The relative volatility in the market was higher and the VIX was up by 3.01%.

Commenting on today’s trading session Vinod Nair, Head of Research at Geojit Financial Services, said that, “The correction is happening on midcaps while large caps are maintaining their strength. This cautious trend can prevail in the short-term, but the end-game is on the rise of the domestic economy, surprising upside in corporate earnings, and change in domestic investment patterns, which is expected to continue on a long-term basis.”

Nifty 50 Technical Outlook

With the Nifty closing below the 20, 000 mark, Jatin Gedia – Technical Research Analyst at Sharekhan by BNP Paribas, said that, “We believe that the index is due for consolidation after a sharp rally in the last seven trading sessions. The range of consolidation is likely to be 20,100 – 19,800. Momentum indicators on the daily and hourly time frame are providing divergent signals which could lead to sideways consolidation.

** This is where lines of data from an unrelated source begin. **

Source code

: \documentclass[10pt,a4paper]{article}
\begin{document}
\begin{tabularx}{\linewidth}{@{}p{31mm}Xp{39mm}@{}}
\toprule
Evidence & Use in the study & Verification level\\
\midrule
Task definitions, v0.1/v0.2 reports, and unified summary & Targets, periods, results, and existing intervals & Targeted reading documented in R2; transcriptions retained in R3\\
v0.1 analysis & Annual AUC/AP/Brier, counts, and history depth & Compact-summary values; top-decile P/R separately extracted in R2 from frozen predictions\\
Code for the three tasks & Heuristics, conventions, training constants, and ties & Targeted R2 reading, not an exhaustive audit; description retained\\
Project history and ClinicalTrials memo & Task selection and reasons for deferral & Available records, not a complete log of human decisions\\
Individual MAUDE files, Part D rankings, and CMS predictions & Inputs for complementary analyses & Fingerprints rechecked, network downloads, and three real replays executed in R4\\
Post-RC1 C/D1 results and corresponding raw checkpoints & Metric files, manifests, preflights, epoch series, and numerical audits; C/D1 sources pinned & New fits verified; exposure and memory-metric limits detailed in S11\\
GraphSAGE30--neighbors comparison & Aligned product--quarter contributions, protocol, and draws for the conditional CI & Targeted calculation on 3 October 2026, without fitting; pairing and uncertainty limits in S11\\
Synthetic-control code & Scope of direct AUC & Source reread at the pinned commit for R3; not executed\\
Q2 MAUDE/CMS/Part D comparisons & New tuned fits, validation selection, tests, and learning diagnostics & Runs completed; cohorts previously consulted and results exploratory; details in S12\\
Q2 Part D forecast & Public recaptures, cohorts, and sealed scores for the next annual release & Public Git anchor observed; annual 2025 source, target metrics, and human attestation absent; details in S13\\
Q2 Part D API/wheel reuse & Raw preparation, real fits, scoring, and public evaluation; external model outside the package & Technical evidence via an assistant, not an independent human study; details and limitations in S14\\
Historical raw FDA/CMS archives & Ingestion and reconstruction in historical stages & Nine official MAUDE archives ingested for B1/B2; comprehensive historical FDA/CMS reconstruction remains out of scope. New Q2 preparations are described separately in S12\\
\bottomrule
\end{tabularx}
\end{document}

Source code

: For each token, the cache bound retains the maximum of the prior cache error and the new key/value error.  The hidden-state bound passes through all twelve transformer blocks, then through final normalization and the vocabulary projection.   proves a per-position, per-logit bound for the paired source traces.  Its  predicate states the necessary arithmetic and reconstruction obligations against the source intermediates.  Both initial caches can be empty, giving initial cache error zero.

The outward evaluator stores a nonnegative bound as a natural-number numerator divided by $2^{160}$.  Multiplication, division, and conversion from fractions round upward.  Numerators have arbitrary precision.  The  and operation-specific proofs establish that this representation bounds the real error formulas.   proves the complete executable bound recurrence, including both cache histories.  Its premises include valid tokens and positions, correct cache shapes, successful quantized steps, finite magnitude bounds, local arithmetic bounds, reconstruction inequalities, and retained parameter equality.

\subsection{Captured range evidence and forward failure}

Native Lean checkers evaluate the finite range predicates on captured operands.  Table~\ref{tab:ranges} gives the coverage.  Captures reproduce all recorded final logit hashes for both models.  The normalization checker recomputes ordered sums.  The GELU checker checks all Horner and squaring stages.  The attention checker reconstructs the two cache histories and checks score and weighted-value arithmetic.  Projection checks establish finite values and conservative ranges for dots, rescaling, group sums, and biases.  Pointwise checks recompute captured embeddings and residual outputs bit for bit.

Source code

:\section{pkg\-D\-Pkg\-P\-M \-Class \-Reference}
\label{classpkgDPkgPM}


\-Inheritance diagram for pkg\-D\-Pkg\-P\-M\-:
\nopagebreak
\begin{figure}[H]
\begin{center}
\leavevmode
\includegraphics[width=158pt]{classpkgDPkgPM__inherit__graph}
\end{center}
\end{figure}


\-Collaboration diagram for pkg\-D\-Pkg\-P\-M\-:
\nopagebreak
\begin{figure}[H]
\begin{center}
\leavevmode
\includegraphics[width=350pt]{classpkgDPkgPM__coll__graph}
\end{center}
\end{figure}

“Overall, the short-term outlook is positive and this consolidation is likely to be used as a buying opportunity. In terms of levels, 19,865 – 19,810 is the crucial support zone while 20,200 – 20,250 shall act as an immediate hurdle zone,” Gedia added.

Bank Nifty outlook

Bank Nifty slipped 0.13% to settle at 45,511.35. Commenting on the technical outlook of Bank Nifty index, Kunal Shah, Senior Technical & Derivative analyst at LKP Securities, said that, “After a remarkable upward movement over the past week, the market experienced selling pressure from higher levels. Call writers have significantly increased open interest at the 46,000CE strike, which is now acting as a strong resistance level. On the downside, key support is seen at 45,200, and if it manages to hold this support, we could witness some recovery towards 45,600 or 45,800 levels.